A video showing the moment a British woman was attacked by an elephant in a South African safari park has emerged.

Teacher Sarah Brooks, a teacher at Sir John Gleed School in Spalding, Lincolnshire, spent nearly two weeks in hospital after the animal stabbed her in the thigh with its tusks in Kruger National Park.

She had to be airlifted to hospital to receive treatment.

In the video, Brooks's car can be seen edging closer towards the elephant before the attack.
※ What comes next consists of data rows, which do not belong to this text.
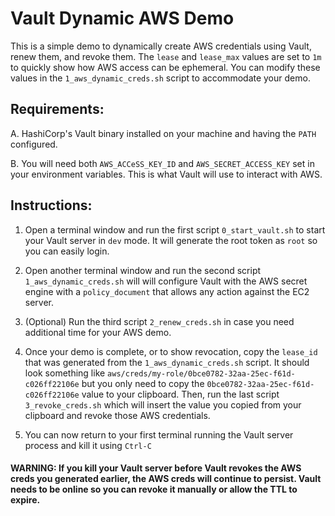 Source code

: # Vault Dynamic AWS Demo

This is a simple demo to dynamically create AWS credentials using Vault, renew them, and revoke them.  The `lease` and `lease_max` values are set to `1m` to quickly show how AWS access can be ephemeral.  You can modify these values in the `1_aws_dynamic_creds.sh` script to accommodate your demo.

## Requirements:
A. HashiCorp's Vault binary installed on your machine and having the `PATH` configured.

B. You will need both `AWS_ACCeSS_KEY_ID` and `AWS_SECRET_ACCESS_KEY` set in your environment variables.  This is what Vault will use to interact with AWS.

## Instructions:
1. Open a terminal window and run the first script `0_start_vault.sh` to start your Vault server in `dev` mode.  It will generate the root token as `root` so you can easily login.

2. Open another terminal window and run the second script `1_aws_dynamic_creds.sh` will will configure Vault with the AWS secret engine with a `policy_document` that allows any action against the EC2 server.

3. (Optional) Run the third script `2_renew_creds.sh` in case you need additional time for your AWS demo.

4. Once your demo is complete, or to show revocation, copy the `lease_id` that was generated from the `1_aws_dynamic_creds.sh` script.  It should look something like `aws/creds/my-role/0bce0782-32aa-25ec-f61d-c026ff22106e` but you only need to copy the `0bce0782-32aa-25ec-f61d-c026ff22106e` value to your clipboard.  Then, run the last script `3_revoke_creds.sh` which will insert the value you copied from your clipboard and revoke those AWS credentials.

5. You can now return to your first terminal running the Vault server process and kill it using `Ctrl-C`

#### WARNING: If you kill your Vault server before Vault revokes the AWS creds you generated earlier, the AWS creds will continue to persist.  Vault needs to be online so you can revoke it manually or allow the TTL to expire.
It then shows the bull elephant flipping over the vehicle before trampling on it.

The elephant, later discovered to be on "musth", a condition which raises testosterone in elephants and makes them more aggressive, had to be put down to stop it posing a risk to other tourists.

William Mabasa, general manager at Kruger National Park, added that the elephant had marks on him which suggested he had also been fighting with other elephants before attacking the vehicle.

"It could have engaged in a fight with other bulls where it was eventually expelled, and when an elephant is in that state it will be very aggressive and I think that's the reason why we had a case like this one," he told the BBC.

Mabasa added that Brooks and her passenger were lucky to be alive.

"The car is a wreck," he said.

"It was completely flattened but fortunately the elephant concentrated on the back of the car. That's why we still have our guests alive now."

Will Scott, head teacher of Sir John Gleed School, said: "We are all shocked by what has happened to Sarah."